Kasım Paşa Şadırvanı
Osmanlı Devletinin Kudüs’te yaptırdığı ilk hatırasıdır. Kanuni Sultan Süleyman döneminde, Vali Kasım Paşa tarafından yaptırılmıştır.
Meğaribe Minaresi (Fahriyye Minaresi)
Meğaribe Kapısı tarafında olduğu için böyle isimlendirilmiştir. Memlükler döneminde yaptırılmıştır.
Silsile Minaresi
Mescid-i Aksâ’nın batısındaki Silsile Kapısı tarafında olduğu için böyle isimlendirilmiştir.
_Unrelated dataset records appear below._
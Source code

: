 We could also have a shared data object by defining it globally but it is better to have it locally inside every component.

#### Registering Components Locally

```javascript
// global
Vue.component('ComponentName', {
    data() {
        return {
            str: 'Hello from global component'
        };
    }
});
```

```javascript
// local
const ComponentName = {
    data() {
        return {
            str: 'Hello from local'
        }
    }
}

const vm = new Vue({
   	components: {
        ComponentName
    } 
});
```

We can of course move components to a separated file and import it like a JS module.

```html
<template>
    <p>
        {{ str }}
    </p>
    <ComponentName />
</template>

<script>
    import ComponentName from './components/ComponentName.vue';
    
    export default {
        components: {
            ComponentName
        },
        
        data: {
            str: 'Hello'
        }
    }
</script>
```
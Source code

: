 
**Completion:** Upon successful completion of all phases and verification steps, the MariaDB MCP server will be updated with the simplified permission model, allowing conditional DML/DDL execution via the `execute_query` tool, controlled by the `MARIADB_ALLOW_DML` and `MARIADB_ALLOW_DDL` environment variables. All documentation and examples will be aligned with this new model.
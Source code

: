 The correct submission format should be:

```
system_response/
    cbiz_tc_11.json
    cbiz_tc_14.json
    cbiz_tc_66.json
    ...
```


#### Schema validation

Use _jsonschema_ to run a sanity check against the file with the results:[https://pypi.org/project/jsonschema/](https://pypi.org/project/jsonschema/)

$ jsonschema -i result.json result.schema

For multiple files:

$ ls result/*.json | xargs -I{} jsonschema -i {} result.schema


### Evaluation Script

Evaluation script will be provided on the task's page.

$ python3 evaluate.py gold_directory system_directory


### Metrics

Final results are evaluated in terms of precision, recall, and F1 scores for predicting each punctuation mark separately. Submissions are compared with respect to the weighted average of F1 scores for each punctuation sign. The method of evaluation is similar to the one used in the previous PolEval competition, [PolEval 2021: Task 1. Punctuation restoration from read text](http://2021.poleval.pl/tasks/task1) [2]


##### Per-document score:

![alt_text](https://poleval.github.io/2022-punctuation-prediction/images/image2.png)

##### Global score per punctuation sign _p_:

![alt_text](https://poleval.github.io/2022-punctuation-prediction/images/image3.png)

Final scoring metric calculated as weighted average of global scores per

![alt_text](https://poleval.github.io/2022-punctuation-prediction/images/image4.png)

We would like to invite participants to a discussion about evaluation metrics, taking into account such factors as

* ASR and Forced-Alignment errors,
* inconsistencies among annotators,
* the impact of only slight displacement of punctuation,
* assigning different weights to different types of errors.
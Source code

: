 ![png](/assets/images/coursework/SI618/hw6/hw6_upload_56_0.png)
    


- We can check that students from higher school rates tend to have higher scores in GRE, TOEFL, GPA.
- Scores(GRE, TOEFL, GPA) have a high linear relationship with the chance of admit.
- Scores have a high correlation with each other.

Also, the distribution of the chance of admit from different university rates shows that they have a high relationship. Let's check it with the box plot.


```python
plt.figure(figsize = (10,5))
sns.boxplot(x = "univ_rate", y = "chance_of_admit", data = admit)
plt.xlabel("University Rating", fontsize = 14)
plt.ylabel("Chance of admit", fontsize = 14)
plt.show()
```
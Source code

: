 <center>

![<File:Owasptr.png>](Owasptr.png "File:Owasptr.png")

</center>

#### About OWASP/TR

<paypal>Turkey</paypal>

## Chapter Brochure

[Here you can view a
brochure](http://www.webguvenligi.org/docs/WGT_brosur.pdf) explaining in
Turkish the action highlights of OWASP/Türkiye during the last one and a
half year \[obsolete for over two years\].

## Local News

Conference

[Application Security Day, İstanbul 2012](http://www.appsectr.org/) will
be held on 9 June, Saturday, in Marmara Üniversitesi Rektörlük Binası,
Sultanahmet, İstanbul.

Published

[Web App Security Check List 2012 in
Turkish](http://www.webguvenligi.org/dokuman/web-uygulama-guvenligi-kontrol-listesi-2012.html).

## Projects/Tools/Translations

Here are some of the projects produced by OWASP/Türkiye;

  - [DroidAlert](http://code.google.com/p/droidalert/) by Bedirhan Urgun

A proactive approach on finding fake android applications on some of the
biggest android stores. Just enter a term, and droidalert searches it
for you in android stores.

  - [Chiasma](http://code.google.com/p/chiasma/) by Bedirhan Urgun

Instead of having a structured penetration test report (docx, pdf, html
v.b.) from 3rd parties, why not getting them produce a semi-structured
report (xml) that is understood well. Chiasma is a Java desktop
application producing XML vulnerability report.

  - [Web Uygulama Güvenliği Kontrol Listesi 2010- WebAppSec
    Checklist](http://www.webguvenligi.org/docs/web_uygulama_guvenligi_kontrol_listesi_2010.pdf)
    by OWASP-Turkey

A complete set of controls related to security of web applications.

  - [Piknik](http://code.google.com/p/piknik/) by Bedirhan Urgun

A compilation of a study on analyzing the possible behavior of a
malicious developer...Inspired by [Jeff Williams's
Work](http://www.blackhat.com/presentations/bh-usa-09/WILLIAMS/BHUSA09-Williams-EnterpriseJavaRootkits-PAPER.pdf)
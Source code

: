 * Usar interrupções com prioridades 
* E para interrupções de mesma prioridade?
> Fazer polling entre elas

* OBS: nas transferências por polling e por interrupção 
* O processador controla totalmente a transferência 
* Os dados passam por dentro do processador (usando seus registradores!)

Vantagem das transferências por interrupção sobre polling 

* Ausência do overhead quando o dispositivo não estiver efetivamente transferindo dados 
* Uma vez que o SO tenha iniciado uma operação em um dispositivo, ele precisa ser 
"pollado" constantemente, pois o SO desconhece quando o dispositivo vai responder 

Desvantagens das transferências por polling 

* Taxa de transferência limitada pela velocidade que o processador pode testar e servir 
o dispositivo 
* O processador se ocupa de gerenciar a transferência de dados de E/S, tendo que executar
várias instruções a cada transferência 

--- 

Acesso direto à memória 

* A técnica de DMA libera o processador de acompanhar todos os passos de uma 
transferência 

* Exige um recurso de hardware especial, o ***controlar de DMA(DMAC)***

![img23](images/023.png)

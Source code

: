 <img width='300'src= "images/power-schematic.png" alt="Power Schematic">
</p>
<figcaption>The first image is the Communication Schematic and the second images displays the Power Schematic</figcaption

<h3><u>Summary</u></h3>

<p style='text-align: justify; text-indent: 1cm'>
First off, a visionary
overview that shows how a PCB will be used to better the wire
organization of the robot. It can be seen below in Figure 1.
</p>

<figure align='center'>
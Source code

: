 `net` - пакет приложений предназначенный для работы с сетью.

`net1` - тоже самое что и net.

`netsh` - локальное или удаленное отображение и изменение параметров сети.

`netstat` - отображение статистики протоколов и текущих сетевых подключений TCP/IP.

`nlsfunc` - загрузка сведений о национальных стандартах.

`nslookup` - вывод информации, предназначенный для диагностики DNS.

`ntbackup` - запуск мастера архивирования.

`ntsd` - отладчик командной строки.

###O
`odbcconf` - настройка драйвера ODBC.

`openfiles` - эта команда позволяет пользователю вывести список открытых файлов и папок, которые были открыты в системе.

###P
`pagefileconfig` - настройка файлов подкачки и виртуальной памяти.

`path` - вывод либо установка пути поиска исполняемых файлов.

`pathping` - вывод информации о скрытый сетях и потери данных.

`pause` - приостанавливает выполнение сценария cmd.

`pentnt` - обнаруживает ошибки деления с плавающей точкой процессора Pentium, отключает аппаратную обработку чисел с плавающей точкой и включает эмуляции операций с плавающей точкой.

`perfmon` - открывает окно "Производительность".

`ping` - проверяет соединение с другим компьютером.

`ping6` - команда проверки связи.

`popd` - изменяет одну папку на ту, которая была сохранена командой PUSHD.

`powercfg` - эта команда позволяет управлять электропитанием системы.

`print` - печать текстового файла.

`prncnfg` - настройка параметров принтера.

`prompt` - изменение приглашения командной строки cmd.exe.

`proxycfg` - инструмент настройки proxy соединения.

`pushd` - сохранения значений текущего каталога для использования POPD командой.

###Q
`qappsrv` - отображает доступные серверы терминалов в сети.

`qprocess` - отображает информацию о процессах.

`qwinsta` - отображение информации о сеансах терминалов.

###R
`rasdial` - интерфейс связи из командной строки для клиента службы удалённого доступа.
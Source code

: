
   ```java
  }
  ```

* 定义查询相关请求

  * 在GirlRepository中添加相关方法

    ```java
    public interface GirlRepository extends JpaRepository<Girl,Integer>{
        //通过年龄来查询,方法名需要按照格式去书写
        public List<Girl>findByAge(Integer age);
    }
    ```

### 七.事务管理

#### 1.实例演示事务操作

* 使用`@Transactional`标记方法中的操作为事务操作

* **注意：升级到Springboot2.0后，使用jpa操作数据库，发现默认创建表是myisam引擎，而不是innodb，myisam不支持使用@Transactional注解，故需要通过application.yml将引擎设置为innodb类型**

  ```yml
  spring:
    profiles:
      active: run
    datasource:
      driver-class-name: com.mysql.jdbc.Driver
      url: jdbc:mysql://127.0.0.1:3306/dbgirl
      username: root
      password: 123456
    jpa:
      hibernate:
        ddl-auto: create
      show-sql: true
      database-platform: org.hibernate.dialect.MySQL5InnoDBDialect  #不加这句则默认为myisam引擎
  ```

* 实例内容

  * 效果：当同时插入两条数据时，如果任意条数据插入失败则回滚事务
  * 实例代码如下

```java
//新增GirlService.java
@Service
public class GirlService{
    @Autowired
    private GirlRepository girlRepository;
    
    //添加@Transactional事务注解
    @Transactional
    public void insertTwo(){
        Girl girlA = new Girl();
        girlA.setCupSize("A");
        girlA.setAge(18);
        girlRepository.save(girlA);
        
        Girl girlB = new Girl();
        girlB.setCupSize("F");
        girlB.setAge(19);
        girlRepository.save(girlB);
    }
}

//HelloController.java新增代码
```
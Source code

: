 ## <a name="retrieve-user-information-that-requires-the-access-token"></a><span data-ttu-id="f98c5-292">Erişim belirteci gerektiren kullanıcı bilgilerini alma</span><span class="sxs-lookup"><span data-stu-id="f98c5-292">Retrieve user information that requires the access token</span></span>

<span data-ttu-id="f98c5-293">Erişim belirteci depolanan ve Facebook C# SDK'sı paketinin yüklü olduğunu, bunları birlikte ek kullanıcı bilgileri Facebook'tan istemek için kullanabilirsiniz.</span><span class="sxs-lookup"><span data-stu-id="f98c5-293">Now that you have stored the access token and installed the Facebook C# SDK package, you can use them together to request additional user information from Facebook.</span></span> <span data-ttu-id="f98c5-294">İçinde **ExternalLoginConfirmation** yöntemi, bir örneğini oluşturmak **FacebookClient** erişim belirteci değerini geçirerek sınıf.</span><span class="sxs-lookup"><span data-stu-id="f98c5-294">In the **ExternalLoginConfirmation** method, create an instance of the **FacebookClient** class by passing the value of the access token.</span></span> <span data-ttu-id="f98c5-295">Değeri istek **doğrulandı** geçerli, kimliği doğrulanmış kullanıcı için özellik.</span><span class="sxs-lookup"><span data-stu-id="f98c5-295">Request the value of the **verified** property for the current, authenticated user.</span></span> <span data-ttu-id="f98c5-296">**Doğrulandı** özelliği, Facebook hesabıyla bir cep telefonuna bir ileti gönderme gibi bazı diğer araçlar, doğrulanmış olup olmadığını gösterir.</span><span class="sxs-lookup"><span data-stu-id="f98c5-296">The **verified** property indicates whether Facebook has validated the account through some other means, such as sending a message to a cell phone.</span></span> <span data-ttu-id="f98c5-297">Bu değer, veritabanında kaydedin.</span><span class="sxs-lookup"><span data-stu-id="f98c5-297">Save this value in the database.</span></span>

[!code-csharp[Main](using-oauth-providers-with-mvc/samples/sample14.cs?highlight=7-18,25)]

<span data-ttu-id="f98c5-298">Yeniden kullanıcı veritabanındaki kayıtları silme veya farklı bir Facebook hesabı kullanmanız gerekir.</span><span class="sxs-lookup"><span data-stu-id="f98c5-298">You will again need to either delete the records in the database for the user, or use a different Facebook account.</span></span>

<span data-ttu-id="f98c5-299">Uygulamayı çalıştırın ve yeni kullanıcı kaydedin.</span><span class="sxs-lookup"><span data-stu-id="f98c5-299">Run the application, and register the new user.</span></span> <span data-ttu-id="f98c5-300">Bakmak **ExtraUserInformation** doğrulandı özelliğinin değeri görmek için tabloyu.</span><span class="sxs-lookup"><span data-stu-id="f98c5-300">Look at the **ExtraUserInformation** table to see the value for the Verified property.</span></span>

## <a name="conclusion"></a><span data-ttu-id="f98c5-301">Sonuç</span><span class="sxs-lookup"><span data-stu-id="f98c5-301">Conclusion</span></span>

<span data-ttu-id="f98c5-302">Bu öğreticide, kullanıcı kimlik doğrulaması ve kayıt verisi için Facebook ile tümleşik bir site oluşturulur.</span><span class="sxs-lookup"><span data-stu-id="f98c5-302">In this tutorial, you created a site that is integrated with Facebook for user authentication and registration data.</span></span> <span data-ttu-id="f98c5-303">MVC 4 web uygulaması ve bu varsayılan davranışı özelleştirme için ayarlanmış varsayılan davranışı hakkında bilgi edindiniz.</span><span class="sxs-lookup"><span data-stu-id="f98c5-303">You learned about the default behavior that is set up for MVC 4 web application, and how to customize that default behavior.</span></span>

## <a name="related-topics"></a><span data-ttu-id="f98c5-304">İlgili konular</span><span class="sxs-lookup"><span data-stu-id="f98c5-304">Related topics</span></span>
Memlükler döneminde yapılmıştır.
Medrese ve Zaviyeler
Mescid-i Aksâ’nın kuzey ve batı yönlerinde kimi Memlükler, kimi Osmanlı Devleti zamanında yaptırılmış birçok ilim yuvası, medrese bulunmaktadır.
Miraç Kubbesi
Peygamber Efendimiz (s.a.v)’in Miraç gecesi göğe yükseldiği noktaya kurulmuştur. İlk olarak 699 yılında yapılmış olup daha sonra Eyyubiler döneminde yenilenmiştir.
Hızır Kubbesi
Kehf Suresinde anlatılan Hz. Musa Peygamber ve Hızır kıssasındaki Hz. Hızır’ın, burada namaz kılmış olması sebebiyle böyle anılır.
Kayıtbey Sebili
Memlük Sultan Kayıtbey döneminde 1482’de yaptırılmıştır. Kayıtbey Sebili’nin kubbe oymaları meşhurdur. Sultan II. Abdülhamid döneminde restore edildiği için Hamidiye Sebili adıyla da bilinir. Sebil, ücretsiz su içilen çeşmedir.
Bab el-Kattânîn
Mescid-i Aksâ’nin en heybetli kapısıdır. Kattâ’nin, pamukçular demektir. Pamukçular Çarşısı’na baktığı için bu adı almıştır.